Task goal –
The lines to return run from the start of the material below through the line holding "magnetic fields at", both included; please give them back exactly, minus the pictures.

The data –

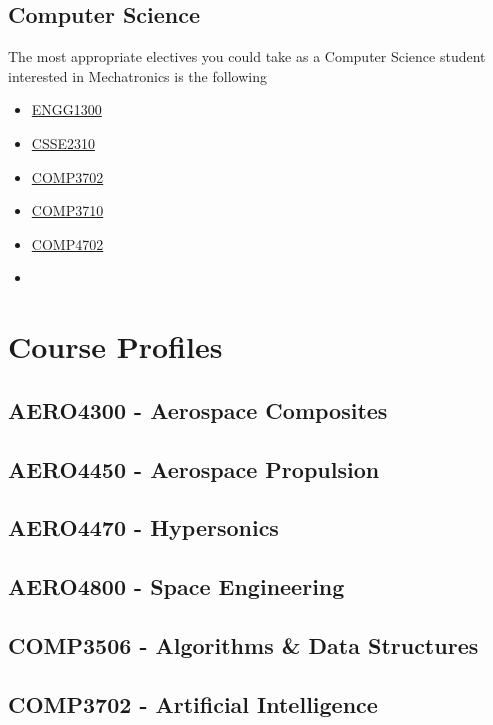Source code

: \documentclass[a4paper,12pt]{report}
\begin{document}
\section{Computer Science}
The most appropriate electives you could take as a Computer Science student interested in Mechatronics is the following
\begin{multicols}{3}
    \begin{itemize}
        \item \hyperlink{ENGG1300}{ENGG1300}
        \item \hyperlink{CSSE2310}{CSSE2310}
        \item \hyperlink{COMP3702}{COMP3702}
        \item \hyperlink{COMP3710}{COMP3710}
        \item \hyperlink{COMP4702}{COMP4702}
        \item[]
    \end{itemize}
\end{multicols}


\chapter{Course Profiles}
\hypertarget{AERO4300}{\section{AERO4300 - Aerospace Composites}}

\hypertarget{AERO4450}{\section{AERO4450 - Aerospace Propulsion}}

\hypertarget{AERO4470}{\section{AERO4470 - Hypersonics}}

\hypertarget{AERO4800}{\section{AERO4800 - Space Engineering}}

\hypertarget{COMP3506}{\section{COMP3506 - Algorithms \& Data Structures}}

\hypertarget{COMP3702}{\section{COMP3702 - Artificial Intelligence}}
\end{document}
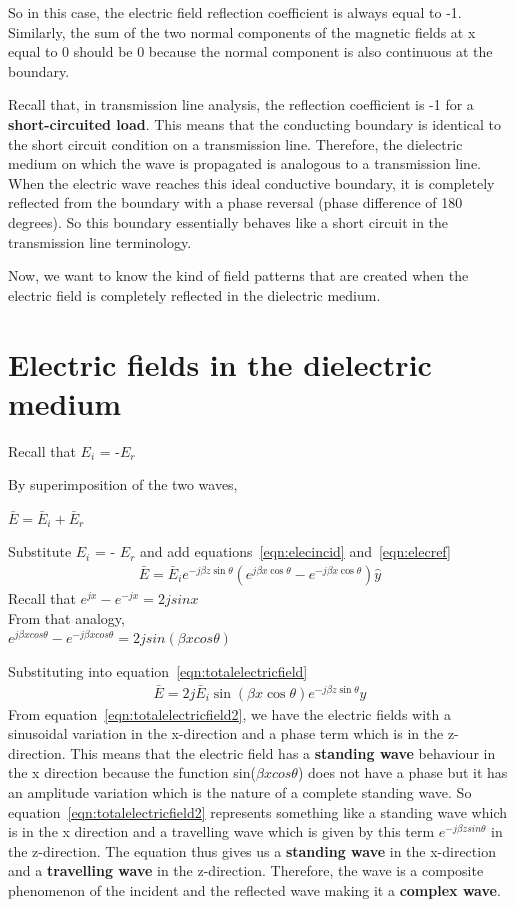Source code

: So in this case, the electric field reflection coefficient is always equal to -1. Similarly, the sum of the two normal components of the
magnetic fields at x equal to 0 should be 0 because the normal component is also continuous at the boundary.

Recall that, in transmission line analysis, the reflection coefficient is -1 for a \textbf{short-circuited load}. This means that the conducting boundary is identical to the short circuit condition on a transmission line. Therefore, the dielectric medium on which the wave is propagated is analogous to a transmission line. When the electric wave reaches this ideal conductive boundary, it is completely reflected from the boundary with a phase reversal (phase difference of 180 degrees). So this boundary essentially behaves like a short circuit in the transmission line terminology.

Now, we want to know the kind of field patterns that are created when the electric field is completely reflected in the dielectric medium.

\section{Electric fields in the dielectric medium}
Recall that $E_{i}$ = -$E_{r}$

By superimposition of the two waves,

$\bar{E}= \bar{E}_i + \bar{E}_r$

Substitute $E_i$ = - $E_r$ and add equations~\eqref{eqn:elecincid} and~\eqref{eqn:elecref}
\begin{align}
\bar{E}= \bar{E}_i e^{-j\beta z\sin\theta} (e^{j\beta x\cos\theta }- e^{-j\beta x\cos\theta}) \hat{y}
\label{eqn:totalelectricfield}
\end{align}
Recall that $e^{jx} - e^{-jx} = 2jsinx$\\ 
From that analogy,\\ 
$e^{j\beta xcos\theta} - e^{-j\beta xcos\theta} = 2jsin(\beta xcos\theta)$

Substituting into equation~\ref{eqn:totalelectricfield}
\begin{align}
\bar{E}=2j \bar{E}_i \sin(\beta x\cos\theta) e^{-j\beta z\sin\theta} \hat{y}
\label{eqn:totalelectricfield2}
\end{align}
From equation~\ref{eqn:totalelectricfield2}, we have the electric fields with a sinusoidal variation in the x-direction and a phase term which is in the z-direction. This means that the electric field has a \textbf{standing wave} behaviour in the x direction because the function {sin({$\beta xcos\theta$})} does not have a phase but it has an amplitude variation which is the nature of a complete standing wave. So equation~\ref{eqn:totalelectricfield2} represents something like a standing wave which is in the x direction and a travelling wave which is given by this term \textbf{$e^{-j\beta zsin\theta}$} in the z-direction. The equation thus gives us a \textbf{standing wave} in the x-direction and a \textbf{travelling wave} in the z-direction. Therefore, the wave is a composite phenomenon of the incident and the reflected wave making it a \textbf{complex wave}.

Worked solution –
Source code

: \documentclass[a4paper,12pt]{report}
\begin{document}
\section{Computer Science}
The most appropriate electives you could take as a Computer Science student interested in Mechatronics is the following
\begin{multicols}{3}
    \begin{itemize}
        \item \hyperlink{ENGG1300}{ENGG1300}
        \item \hyperlink{CSSE2310}{CSSE2310}
        \item \hyperlink{COMP3702}{COMP3702}
        \item \hyperlink{COMP3710}{COMP3710}
        \item \hyperlink{COMP4702}{COMP4702}
        \item[]
    \end{itemize}
\end{multicols}


\chapter{Course Profiles}
\hypertarget{AERO4300}{\section{AERO4300 - Aerospace Composites}}

\hypertarget{AERO4450}{\section{AERO4450 - Aerospace Propulsion}}

\hypertarget{AERO4470}{\section{AERO4470 - Hypersonics}}

\hypertarget{AERO4800}{\section{AERO4800 - Space Engineering}}

\hypertarget{COMP3506}{\section{COMP3506 - Algorithms \& Data Structures}}

\hypertarget{COMP3702}{\section{COMP3702 - Artificial Intelligence}}
\end{document}
Source code

: So in this case, the electric field reflection coefficient is always equal to -1. Similarly, the sum of the two normal components of the
magnetic fields at x equal to 0 should be 0 because the normal component is also continuous at the boundary.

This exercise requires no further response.